In the special matter of the problems which he sent to Tartaglia by the bookseller Juan Antonio, Cardan made a beginning of that tricky and crooked course which he followed too persistently all through this particular business. In his letter he maintains with a show of indignation that he had long known these questions, had known them in fact before Colla knew how to count ten, implying by these words that he knew how to solve them, while in reality all he knew about them was the fact that they existed. Tartaglia in his answer is not to be moved from his belief, and tells Cardan flatly that he is still convinced Giovanni Colla took the questions to Milan, where he found no one able to solve them, not even Messer Hieronimo Cardano, and that the mathematician last-named sent them on by the bookseller for solution, as has been already related.

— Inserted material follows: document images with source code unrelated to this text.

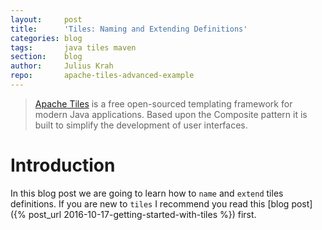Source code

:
 ```yaml
---
layout:     post
title:      'Tiles: Naming and Extending Definitions'
categories: blog
tags:       java tiles maven
section:    blog
author:     Julius Krah
repo:       apache-tiles-advanced-example
---
```

> [Apache Tiles][Tiles] is a free open-sourced templating framework for modern Java applications. Based upon the Composite pattern 
  it is built to simplify the development of user interfaces.

# Introduction
In this blog post we are going to learn how to `name` and `extend` tiles definitions. If you are new to `tiles` I recommend you read
this [blog post]({% post_url 2016-10-17-getting-started-with-tiles %}) first.



[Maven]: http://maven.apache.org
[Tiles]: https://tiles.apache.org/framework/index.html
[JDK]: http://www.oracle.com/technetwork/java/javase/downloads/index.html
[Thymeleaf]: http://www.thymeleaf.org/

This letter of Tartaglia's bears the date of February 13, 1539, and after reading it and digesting its contents, Cardan seems to have come to the conclusion that he was not working in the right way to get possession of this secret which he felt he must needs master, if he wanted his forthcoming book to mark a new epoch in this History of Mathematics, and that a change of tactics was necessary. Alfonso d'Avalos, Cardan's friend and patron, was at this time the Governor of Milan. D'Avalos was a man of science, as well as a soldier, and Cardan had already sent to him a copy of Tartaglia's treatise on Artillery, deeming that a work of this kind would not fail to interest him. In his first letter to Tartaglia he mentions this fact, while picking holes in the writer's theories concerning transmitted force and views on gravitation. This mention of the name of D'Avalos, the master of many legions and of many cannons as well, to a man who had written a Treatise on the management of Artillery, and devised certain engines and instruments for the management of the same, was indeed a clever cast, and the fly was tempting enough to attract even so shy a fish as Niccolo Tartaglia. In his reply to Jerome's scolding letter of February 12, 1539, Tartaglia concludes with a description of the instruments which he was perfecting: a square to regulate the discharge of cannon, and to level and determine every elevation; and another instrument for the investigation of distances upon a plane surface. He ends with a request that Cardan will accept four copies of the engines aforesaid, two for himself and two for the Marchese d'Avalos.
The tone of this letter shows that Cardan had at least begun to tame the bear, who now seemed disposed to dance ad libitum to the pleasant music of words suggesting introductions to the governor, and possible patronage of these engines for the working of artillery. Cardan's reply of March 19, 1539, is friendly—too friendly indeed—and the wonder is that Tartaglia's suspicions were not aroused by its almost sugary politeness. It begins with an attempt to soften down the asperities of their former correspondence, some abuse of Giovanni Colla, and an apology for the rough words of his last epistle. Cardan then shows how their misunderstanding arose chiefly from a blunder made by Juan Antonio in delivering the message, and invites Tartaglia to come and visit him in his own house in Milan, so that they might deliberate together on mathematical questions; but the true significance of the letter appears in the closing lines. "I told the Marchese of the instruments which you had sent him, and he showed himself greatly pleased with all you had done. And he commanded me to write to you forthwith in pressing terms, and to tell you that, on the receipt of my letter, you should come to Milan without fail, for he desires to speak with you. And I, too, exhort you to come at once without further deliberation, seeing that this said Marchese is wonted to reward all men of worth in such noble and magnanimous and liberal fashion that none of them ever goes away dissatisfied."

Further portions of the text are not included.